I am not going to try and answer your question because I can't but I am going to write some thoughts I have had. Our world is messed up and the things you experience in Rwanda and the stories you hear are probably some of the worst you can find, that genocide was inhuman and pure evil. How can any God exist if that happened, if that still happens? However, I think God takes a backseat, think of the stories that came out after, the things that God does are not newsworthy, they don't capture as much attention it is not blood and guts it is love. I am sure if you searched the towns closely there are countless stories of people acting on love in whatever way they saw fit at that time. Maybe they were killed because of it, maybe the people they were trying to save were slaughtered as well but if love is what they were acting on, God was there, in that moment an intervention occurred. Look at Jesus, he was pure love and he was hung on a tree.

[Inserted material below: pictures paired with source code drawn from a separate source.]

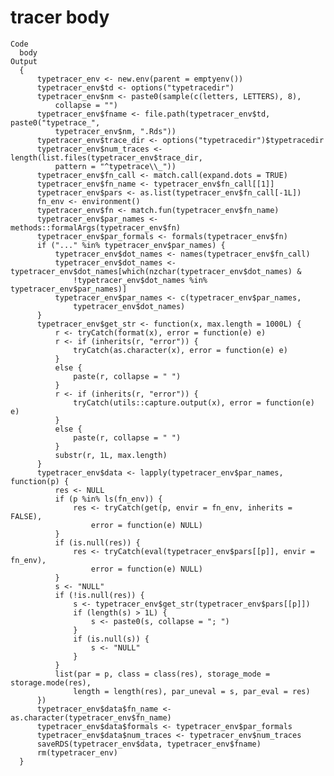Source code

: # tracer body

    Code
      body
    Output
      {
          typetracer_env <- new.env(parent = emptyenv())
          typetracer_env$td <- options("typetracedir")
          typetracer_env$nm <- paste0(sample(c(letters, LETTERS), 8), 
              collapse = "")
          typetracer_env$fname <- file.path(typetracer_env$td, paste0("typetrace_", 
              typetracer_env$nm, ".Rds"))
          typetracer_env$trace_dir <- options("typetracedir")$typetracedir
          typetracer_env$num_traces <- length(list.files(typetracer_env$trace_dir, 
              pattern = "^typetrace\\_"))
          typetracer_env$fn_call <- match.call(expand.dots = TRUE)
          typetracer_env$fn_name <- typetracer_env$fn_call[[1]]
          typetracer_env$pars <- as.list(typetracer_env$fn_call[-1L])
          fn_env <- environment()
          typetracer_env$fn <- match.fun(typetracer_env$fn_name)
          typetracer_env$par_names <- methods::formalArgs(typetracer_env$fn)
          typetracer_env$par_formals <- formals(typetracer_env$fn)
          if ("..." %in% typetracer_env$par_names) {
              typetracer_env$dot_names <- names(typetracer_env$fn_call)
              typetracer_env$dot_names <- typetracer_env$dot_names[which(nzchar(typetracer_env$dot_names) & 
                  !typetracer_env$dot_names %in% typetracer_env$par_names)]
              typetracer_env$par_names <- c(typetracer_env$par_names, 
                  typetracer_env$dot_names)
          }
          typetracer_env$get_str <- function(x, max.length = 1000L) {
              r <- tryCatch(format(x), error = function(e) e)
              r <- if (inherits(r, "error")) {
                  tryCatch(as.character(x), error = function(e) e)
              }
              else {
                  paste(r, collapse = " ")
              }
              r <- if (inherits(r, "error")) {
                  tryCatch(utils::capture.output(x), error = function(e) e)
              }
              else {
                  paste(r, collapse = " ")
              }
              substr(r, 1L, max.length)
          }
          typetracer_env$data <- lapply(typetracer_env$par_names, function(p) {
              res <- NULL
              if (p %in% ls(fn_env)) {
                  res <- tryCatch(get(p, envir = fn_env, inherits = FALSE), 
                      error = function(e) NULL)
              }
              if (is.null(res)) {
                  res <- tryCatch(eval(typetracer_env$pars[[p]], envir = fn_env), 
                      error = function(e) NULL)
              }
              s <- "NULL"
              if (!is.null(res)) {
                  s <- typetracer_env$get_str(typetracer_env$pars[[p]])
                  if (length(s) > 1L) {
                      s <- paste0(s, collapse = "; ")
                  }
                  if (is.null(s)) {
                      s <- "NULL"
                  }
              }
              list(par = p, class = class(res), storage_mode = storage.mode(res), 
                  length = length(res), par_uneval = s, par_eval = res)
          })
          typetracer_env$data$fn_name <- as.character(typetracer_env$fn_name)
          typetracer_env$data$formals <- typetracer_env$par_formals
          typetracer_env$data$num_traces <- typetracer_env$num_traces
          saveRDS(typetracer_env$data, typetracer_env$fname)
          rm(typetracer_env)
      }

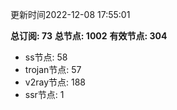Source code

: 更新时间2022-12-08 17:55:01

**总订阅: 73**
**总节点: 1002**
**有效节点: 304**
- ss节点: 58
- trojan节点: 57
- v2ray节点: 188
- ssr节点: 1
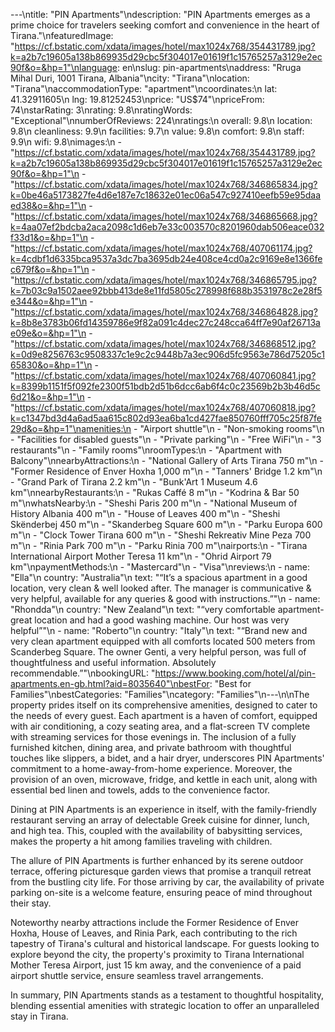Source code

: ---\ntitle: "PIN Apartments"\ndescription: "PIN Apartments emerges as a prime choice for travelers seeking comfort and convenience in the heart of Tirana."\nfeaturedImage: "https://cf.bstatic.com/xdata/images/hotel/max1024x768/354431789.jpg?k=a2b7c19605a138b869935d29cbc5f304017e01619f1c15765257a3129e2ec90f&o=&hp=1"\nlanguage: en\nslug: pin-apartments\naddress: "Rruga Mihal Duri, 1001 Tirana, Albania"\ncity: "Tirana"\nlocation: "Tirana"\naccommodationType: "apartment"\ncoordinates:\n  lat: 41.32911605\n  lng: 19.81252453\nprice: "US$74"\npriceFrom: 74\nstarRating: 3\nrating: 9.8\nratingWords: "Exceptional"\nnumberOfReviews: 224\nratings:\n  overall: 9.8\n  location: 9.8\n  cleanliness: 9.9\n  facilities: 9.7\n  value: 9.8\n  comfort: 9.8\n  staff: 9.9\n  wifi: 9.8\nimages:\n  - "https://cf.bstatic.com/xdata/images/hotel/max1024x768/354431789.jpg?k=a2b7c19605a138b869935d29cbc5f304017e01619f1c15765257a3129e2ec90f&o=&hp=1"\n  - "https://cf.bstatic.com/xdata/images/hotel/max1024x768/346865834.jpg?k=0be46a5173827fe4d6e187e7c18632e01ec06a547c927410eefb59e95daaed38&o=&hp=1"\n  - "https://cf.bstatic.com/xdata/images/hotel/max1024x768/346865668.jpg?k=4aa07ef2bdcba2aca2098c1d6eb7e33c003570c8201960dab506eace032f33d1&o=&hp=1"\n  - "https://cf.bstatic.com/xdata/images/hotel/max1024x768/407061174.jpg?k=4cdbf1d6335bca9537a3dc7ba3695db24e408ce4cd0a2c9169e8e1366fec679f&o=&hp=1"\n  - "https://cf.bstatic.com/xdata/images/hotel/max1024x768/346865795.jpg?k=7b03c9a1502aee92bbb413de8e11fd5805c278998f688b3531978c2e28f5e344&o=&hp=1"\n  - "https://cf.bstatic.com/xdata/images/hotel/max1024x768/346864828.jpg?k=8b8e3783b06fd14359786e9f82a091c4dec27c248cca64ff7e90af26713ae09e&o=&hp=1"\n  - "https://cf.bstatic.com/xdata/images/hotel/max1024x768/346868512.jpg?k=0d9e8256763c9508337c1e9c2c9448b7a3ec906d5fc9563e786d75205c165830&o=&hp=1"\n  - "https://cf.bstatic.com/xdata/images/hotel/max1024x768/407060841.jpg?k=8399b1151f5f092fe2300f51bdb2d51b6dcc6ab6f4c0c23569b2b3b46d5c6d21&o=&hp=1"\n  - "https://cf.bstatic.com/xdata/images/hotel/max1024x768/407060818.jpg?k=c1347bd3d4a6ad5aa615c802d93ea6ba1cd427fae850760fff705c25f87fe29d&o=&hp=1"\namenities:\n  - "Airport shuttle"\n  - "Non-smoking rooms"\n  - "Facilities for disabled guests"\n  - "Private parking"\n  - "Free WiFi"\n  - "3 restaurants"\n  - "Family rooms"\nroomTypes:\n  - "Apartment with Balcony"\nnearbyAttractions:\n  - "National Gallery of Arts Tirana 750 m"\n  - "Former Residence of Enver Hoxha 1,000 m"\n  - "Tanners' Bridge 1.2 km"\n  - "Grand Park of Tirana 2.2 km"\n  - "Bunk'Art 1 Museum 4.6 km"\nnearbyRestaurants:\n  - "Rukas Caffé 8 m"\n  - "Kodrina & Bar 50 m"\nwhatsNearby:\n  - "Sheshi Paris 200 m"\n  - "National Museum of History Albania 400 m"\n  - "House of Leaves 400 m"\n  - "Sheshi Skënderbej 450 m"\n  - "Skanderbeg Square 600 m"\n  - "Parku Europa 600 m"\n  - "Clock Tower Tirana 600 m"\n  - "Sheshi Rekreativ Mine Peza 700 m"\n  - "Rinia Park 700 m"\n  - "Parku Rinia 700 m"\nairports:\n  - "Tirana International Airport Mother Teresa 11 km"\n  - "Ohrid Airport 79 km"\npaymentMethods:\n  - "Mastercard"\n  - "Visa"\nreviews:\n  - name: "Ella"\n    country: "Australia"\n    text: "“It’s a spacious apartment in a good location, very clean & well looked after. The manager is communicative & very helpful, available for any queries & good with instructions.”"\n  - name: "Rhondda"\n    country: "New Zealand"\n    text: "“very comfortable apartment- great location and had a good washing machine. Our host was very helpful”"\n  - name: "Roberto"\n    country: "Italy"\n    text: "“Brand new and very clean apartment equipped with all comforts located 500 meters from Scanderbeg Square. The owner Genti, a very helpful person, was full of thoughtfulness and useful information. Absolutely recommendable.”"\nbookingURL: "https://www.booking.com/hotel/al/pin-apartments.en-gb.html?aid=8035640"\nbestFor: "Best for Families"\nbestCategories: "Families"\ncategory: "Families"\n---\n\nThe property prides itself on its comprehensive amenities, designed to cater to the needs of every guest. Each apartment is a haven of comfort, equipped with air conditioning, a cozy seating area, and a flat-screen TV complete with streaming services for those evenings in. The inclusion of a fully furnished kitchen, dining area, and private bathroom with thoughtful touches like slippers, a bidet, and a hair dryer, underscores PIN Apartments' commitment to a home-away-from-home experience. Moreover, the provision of an oven, microwave, fridge, and kettle in each unit, along with essential bed linen and towels, adds to the convenience factor.

Dining at PIN Apartments is an experience in itself, with the family-friendly restaurant serving an array of delectable Greek cuisine for dinner, lunch, and high tea. This, coupled with the availability of babysitting services, makes the property a hit among families traveling with children.

The allure of PIN Apartments is further enhanced by its serene outdoor terrace, offering picturesque garden views that promise a tranquil retreat from the bustling city life. For those arriving by car, the availability of private parking on-site is a welcome feature, ensuring peace of mind throughout their stay.

Noteworthy nearby attractions include the Former Residence of Enver Hoxha, House of Leaves, and Rinia Park, each contributing to the rich tapestry of Tirana's cultural and historical landscape. For guests looking to explore beyond the city, the property's proximity to Tirana International Mother Teresa Airport, just 15 km away, and the convenience of a paid airport shuttle service, ensure seamless travel arrangements.

In summary, PIN Apartments stands as a testament to thoughtful hospitality, blending essential amenities with strategic location to offer an unparalleled stay in Tirana.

In the grand scheme of things how does it help that God intervened in small instances instead of stopping the whole genocide....I don't know. But I do know that we will never know, pure judgment is reserved not for this life but for the next and if you look at it in that sense than there are many people who should be petrified for that day.
The image at the end of that movie reminds me of the day Jesus was born, he brought love and free choice and everyone was in awe, the spiritual world went to a standstill...people tried to kill him but at the same time many reached out for him. Beyond that love we are supposed to show others...well, I would say we are not to figure out, one day we will just know.
Hopefully that is some sort of an answer, I may have more to say but I think this was longer than I am supposed to write (an unspoken rule I am sure).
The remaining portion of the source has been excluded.